For 20 years I have avoided using claim criteria such as activities of daily living or similar terms for income protection. My reasoning is simple: the level of disability needed to meet the claim requirements is substantial and far beyond what I believe to be reasonable.
This problem also rears its head when considering total and permanent disability within critical illness plans. Is it worthwhile including TPD if only activity-based cover is available?
This issue was recently highlighted within a Financial Ombudsman Service final decision notice. A lady suffered serious injuries in an accident and claimed she was paraplegic. Because evidence suggested she had not lost all feeling in her legs the insurer declined her claim under the paralysis heading.
It also declined her claim under TPD arguing that, with the use of various aids, she could perform the relevant activities of daily living that determined success of her claim.
The ombudsman determination provides a number of lessons.
Firstly, it suggested that while the policy document stated “paralysis of two or more limbs is sometimes referred to as paraplegia… I do not interpret the policy terms to mean paraplegia is always covered”.
Secondly, it accepted that while she was seriously injured she could perform the various tasks with supportive aids.
Two points emanate from this decision.
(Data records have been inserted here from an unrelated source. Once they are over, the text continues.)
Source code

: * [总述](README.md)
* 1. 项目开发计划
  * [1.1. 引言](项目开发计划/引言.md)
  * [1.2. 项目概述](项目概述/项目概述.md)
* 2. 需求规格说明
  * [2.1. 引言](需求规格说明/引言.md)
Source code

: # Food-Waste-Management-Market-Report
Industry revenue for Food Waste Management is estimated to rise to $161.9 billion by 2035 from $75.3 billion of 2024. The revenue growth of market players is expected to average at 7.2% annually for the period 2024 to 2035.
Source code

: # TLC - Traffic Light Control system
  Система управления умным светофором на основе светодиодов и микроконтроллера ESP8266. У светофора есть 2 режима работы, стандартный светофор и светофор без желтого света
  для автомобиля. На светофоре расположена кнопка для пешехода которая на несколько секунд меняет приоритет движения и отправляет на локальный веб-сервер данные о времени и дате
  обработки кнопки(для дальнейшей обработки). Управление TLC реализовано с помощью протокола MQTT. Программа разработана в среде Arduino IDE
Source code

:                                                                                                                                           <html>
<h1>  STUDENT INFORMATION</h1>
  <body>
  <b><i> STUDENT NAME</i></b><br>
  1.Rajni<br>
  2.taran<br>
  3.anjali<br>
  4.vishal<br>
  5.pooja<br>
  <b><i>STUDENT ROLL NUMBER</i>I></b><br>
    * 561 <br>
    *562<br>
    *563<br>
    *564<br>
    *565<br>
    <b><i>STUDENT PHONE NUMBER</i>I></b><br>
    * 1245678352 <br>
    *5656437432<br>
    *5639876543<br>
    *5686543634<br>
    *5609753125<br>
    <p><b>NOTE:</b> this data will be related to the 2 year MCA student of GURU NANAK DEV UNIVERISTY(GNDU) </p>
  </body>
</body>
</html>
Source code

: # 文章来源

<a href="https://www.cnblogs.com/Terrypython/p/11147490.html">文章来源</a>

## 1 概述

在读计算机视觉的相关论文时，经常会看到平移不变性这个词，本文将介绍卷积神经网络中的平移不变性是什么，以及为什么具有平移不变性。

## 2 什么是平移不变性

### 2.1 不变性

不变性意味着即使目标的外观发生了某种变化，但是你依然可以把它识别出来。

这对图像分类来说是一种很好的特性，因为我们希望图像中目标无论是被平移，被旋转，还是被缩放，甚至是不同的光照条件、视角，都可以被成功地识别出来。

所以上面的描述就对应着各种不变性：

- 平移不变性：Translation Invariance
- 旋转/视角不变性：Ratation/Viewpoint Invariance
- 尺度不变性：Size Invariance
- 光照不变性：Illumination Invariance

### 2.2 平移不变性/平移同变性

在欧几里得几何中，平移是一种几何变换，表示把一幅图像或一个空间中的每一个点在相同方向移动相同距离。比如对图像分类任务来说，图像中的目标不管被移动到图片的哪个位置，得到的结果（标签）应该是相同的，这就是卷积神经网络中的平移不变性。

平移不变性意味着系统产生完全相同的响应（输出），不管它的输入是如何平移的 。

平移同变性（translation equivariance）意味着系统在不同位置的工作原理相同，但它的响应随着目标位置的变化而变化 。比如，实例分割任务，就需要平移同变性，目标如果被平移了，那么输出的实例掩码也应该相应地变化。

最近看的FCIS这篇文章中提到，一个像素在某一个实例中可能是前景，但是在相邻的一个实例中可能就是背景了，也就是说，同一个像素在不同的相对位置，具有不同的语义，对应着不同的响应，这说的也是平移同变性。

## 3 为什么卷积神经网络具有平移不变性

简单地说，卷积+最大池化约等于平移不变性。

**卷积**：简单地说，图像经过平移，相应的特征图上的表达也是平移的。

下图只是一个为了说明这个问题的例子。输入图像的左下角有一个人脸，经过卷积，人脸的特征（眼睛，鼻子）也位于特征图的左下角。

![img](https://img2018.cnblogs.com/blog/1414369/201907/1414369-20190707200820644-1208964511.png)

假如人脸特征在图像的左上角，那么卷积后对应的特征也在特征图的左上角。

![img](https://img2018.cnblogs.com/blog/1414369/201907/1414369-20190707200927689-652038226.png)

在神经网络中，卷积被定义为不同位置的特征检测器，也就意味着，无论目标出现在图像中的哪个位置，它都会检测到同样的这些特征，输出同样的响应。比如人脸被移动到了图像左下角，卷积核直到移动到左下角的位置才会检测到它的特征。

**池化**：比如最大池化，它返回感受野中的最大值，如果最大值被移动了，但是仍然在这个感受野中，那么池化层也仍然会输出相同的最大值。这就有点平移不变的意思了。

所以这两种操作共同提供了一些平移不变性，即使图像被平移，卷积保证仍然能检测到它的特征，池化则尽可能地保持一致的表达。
Firstly, the FOS interpretation of policy wordings leaves much to be desired. This is not the first time they have sought to meaning and therefore the claims-paying potential of CIC wordings. Secondly, it highlights how difficult it is to successfully claim for any activity-based TPD wording.
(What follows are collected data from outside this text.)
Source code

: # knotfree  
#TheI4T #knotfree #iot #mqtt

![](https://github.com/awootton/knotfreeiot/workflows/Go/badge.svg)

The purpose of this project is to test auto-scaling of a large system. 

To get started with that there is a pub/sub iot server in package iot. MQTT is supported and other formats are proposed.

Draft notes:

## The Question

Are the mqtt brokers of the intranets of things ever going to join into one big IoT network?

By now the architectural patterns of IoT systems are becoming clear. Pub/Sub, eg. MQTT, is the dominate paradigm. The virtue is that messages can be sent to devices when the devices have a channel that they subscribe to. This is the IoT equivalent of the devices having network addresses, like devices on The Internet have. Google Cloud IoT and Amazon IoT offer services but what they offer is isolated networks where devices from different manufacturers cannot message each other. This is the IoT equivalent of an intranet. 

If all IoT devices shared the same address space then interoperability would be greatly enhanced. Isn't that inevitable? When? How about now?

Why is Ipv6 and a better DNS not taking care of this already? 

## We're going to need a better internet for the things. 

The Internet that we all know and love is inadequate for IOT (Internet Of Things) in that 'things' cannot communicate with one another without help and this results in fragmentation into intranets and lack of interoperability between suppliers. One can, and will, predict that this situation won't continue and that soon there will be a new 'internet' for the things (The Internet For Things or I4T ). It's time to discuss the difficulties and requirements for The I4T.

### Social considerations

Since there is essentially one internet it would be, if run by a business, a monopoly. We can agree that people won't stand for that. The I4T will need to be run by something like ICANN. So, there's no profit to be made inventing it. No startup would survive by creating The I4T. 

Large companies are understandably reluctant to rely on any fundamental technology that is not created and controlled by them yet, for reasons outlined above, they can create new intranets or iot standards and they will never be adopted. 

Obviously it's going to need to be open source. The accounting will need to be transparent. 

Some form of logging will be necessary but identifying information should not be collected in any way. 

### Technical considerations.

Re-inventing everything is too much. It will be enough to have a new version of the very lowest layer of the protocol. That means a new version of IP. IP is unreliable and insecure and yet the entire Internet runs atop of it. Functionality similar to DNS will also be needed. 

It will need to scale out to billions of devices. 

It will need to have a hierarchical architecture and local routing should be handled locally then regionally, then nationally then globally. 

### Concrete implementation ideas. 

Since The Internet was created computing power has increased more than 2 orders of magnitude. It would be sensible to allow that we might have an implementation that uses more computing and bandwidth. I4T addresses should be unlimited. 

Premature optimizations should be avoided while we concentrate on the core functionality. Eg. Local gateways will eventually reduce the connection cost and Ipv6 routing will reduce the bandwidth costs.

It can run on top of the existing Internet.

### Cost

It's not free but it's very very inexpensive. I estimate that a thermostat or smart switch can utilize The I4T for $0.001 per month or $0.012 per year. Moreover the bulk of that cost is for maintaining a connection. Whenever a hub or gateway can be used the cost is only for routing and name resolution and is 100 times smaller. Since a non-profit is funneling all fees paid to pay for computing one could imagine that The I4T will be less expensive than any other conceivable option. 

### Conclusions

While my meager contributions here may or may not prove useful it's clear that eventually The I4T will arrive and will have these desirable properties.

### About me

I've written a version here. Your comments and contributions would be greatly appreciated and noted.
Another ombudsman decision highlighting the pitfalls of critical illness design involved a lady diagnosed with a rare neurological condition not dissimilar to multiple sclerosis. As the condition was not actually multiple sclerosis the insurer was able to decline the claim.
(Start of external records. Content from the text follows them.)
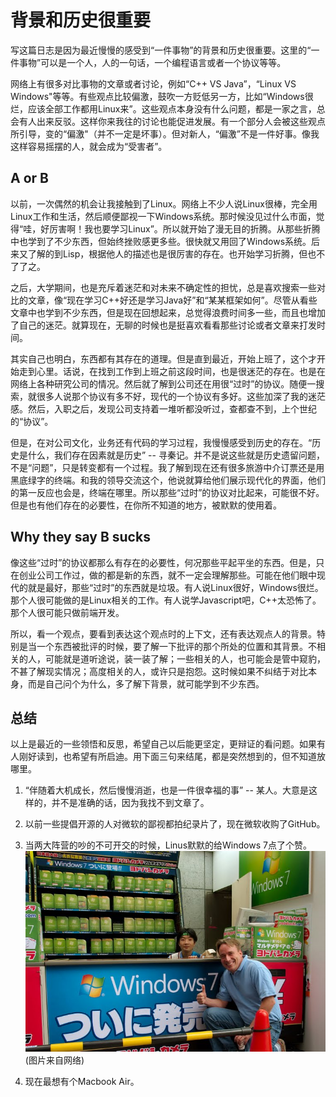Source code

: # 背景和历史很重要
写这篇日志是因为最近慢慢的感受到“一件事物”的背景和历史很重要。这里的“一件事物”可以是一个人，人的一句话，一个编程语言或者一个协议等等。

网络上有很多对比事物的文章或者讨论，例如“C++ VS Java”，“Linux VS Windows"等等。有些观点比较偏激，鼓吹一方贬低另一方，比如“Windows很烂，应该全部工作都用Linux来”。这些观点本身没有什么问题，都是一家之言，总会有人出来反驳。这样你来我往的讨论也能促进发展。有一个部分人会被这些观点所引导，变的“偏激"（并不一定是坏事）。但对新人，“偏激”不是一件好事。像我这样容易摇摆的人，就会成为“受害者”。

## A or B
以前，一次偶然的机会让我接触到了Linux。网络上不少人说Linux很棒，完全用Linux工作和生活，然后顺便鄙视一下Windows系统。那时候没见过什么市面，觉得“哇，好厉害啊！我也要学习Linux”。所以就开始了漫无目的折腾。从那些折腾中也学到了不少东西，但始终挫败感更多些。很快就又用回了Windows系统。后来又了解的到Lisp，根据他人的描述也是很厉害的存在。也开始学习折腾，但也不了了之。

之后，大学期间，也是充斥着迷茫和对未来不确定性的担忧，总是喜欢搜索一些对比的文章，像“现在学习C++好还是学习Java好”和“某某框架如何”。尽管从看些文章中也学到不少东西，但是现在回想起来，总觉得浪费时间多一些，而且也增加了自己的迷茫。就算现在，无聊的时候也是挺喜欢看看那些讨论或者文章来打发时间。

其实自己也明白，东西都有其存在的道理。但是直到最近，开始上班了，这个才开始走到心里。话说，在找到工作到上班之前这段时间，也是很迷茫的存在。也是在网络上各种研究公司的情况。然后就了解到公司还在用很“过时”的协议。随便一搜索，就很多人说那个协议有多不好，现代的一个协议有多好。这些加深了我的迷茫感。然后，入职之后，发现公司支持着一堆听都没听过，查都查不到，上个世纪的“协议”。

但是，在对公司文化，业务还有代码的学习过程，我慢慢感受到历史的存在。“历史是什么，我们存在因素就是历史” -- 寻秦记。并不是说这些就是历史遗留问题，不是“问题”，只是转变都有一个过程。我了解到现在还有很多旅游中介订票还是用黑底绿字的终端。和我的领导交流这个，他说就算给他们展示现代化的界面，他们的第一反应也会是，终端在哪里。所以那些“过时”的协议对比起来，可能很不好。但是也有他们存在的必要性，在你所不知道的地方，被默默的使用着。

## Why they say B sucks
像这些“过时”的协议都那么有存在的必要性，何况那些平起平坐的东西。但是，只在创业公司工作过，做的都是新的东西，就不一定会理解那些。可能在他们眼中现代的就是最好，那些“过时”的东西就是垃圾。有人说Linux很好，Windows很烂。那个人很可能做的是Linux相关的工作。有人说学Javascript吧，C++太恐怖了。那个人很可能只做前端开发。

所以，看一个观点，要看到表达这个观点时的上下文，还有表达观点人的背景。特别是当一个东西被批评的时候，要了解一下批评的那个所处的位置和其背景。不相关的人，可能就是道听途说，装一装了解；一些相关的人，也可能会是管中窥豹，不甚了解现实情况；高度相关的人，或许只是抱怨。这时候如果不纠结于对比本身，而是自己问个为什么，多了解下背景，就可能学到不少东西。

## 总结
以上是最近的一些领悟和反思，希望自己以后能更坚定，更辩证的看问题。如果有人刚好读到，也希望有所启迪。用下面三句来结尾，都是突然想到的，但不知道放哪里。

1. “伴随着大机成长，然后慢慢消逝，也是一件很幸福的事” -- 某人。大意是这样的，并不是准确的话，因为我找不到文章了。

2. 以前一些提倡开源的人对微软的鄙视都拍纪录片了，现在微软收购了GitHub。

3. 当两大阵营的吵的不可开交的时候，Linus默默的给Windows 7点了个赞。
![Linus up Windows 7](img/linus-windows7.jpg)
(图片来自网络)

4. 现在最想有个Macbook Air。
The ombudsman agreed that, as the policy expressly stated a “definite diagnosis of multiple sclerosis”, the claim should fail. The plan also contained TPD on an activity-basis but the ombudsman commented: “Mrs X will need regular treatment for the rest of her life but I have seen nothing to show she is unable to carry out the tasks of daily life needed to maintain a basic independent existence”.
These two cases highlight issues advisers would be well advised to consider when recommending plans for their clients.
Is TPD a worthwhile option if “own occupation” cover is unavailable? Being unable to perform three of six everyday tasks requires an extremely high degree of permanent deficit few standalone conditions are likely to meet.
Clients need to be aware their policy cover is explicit and finite and merely having a bad outcome is insufficient. Plan design is such that generally it is only named conditions that trigger claims. Having a rare neurological condition which mirrors the outcome of Parkinson’s Disease or Multiple Sclerosis is not enough.
Until such time as the industry designs CIC plans based on the outcome then there will continue to be declined claims and understandable policyholder outrage.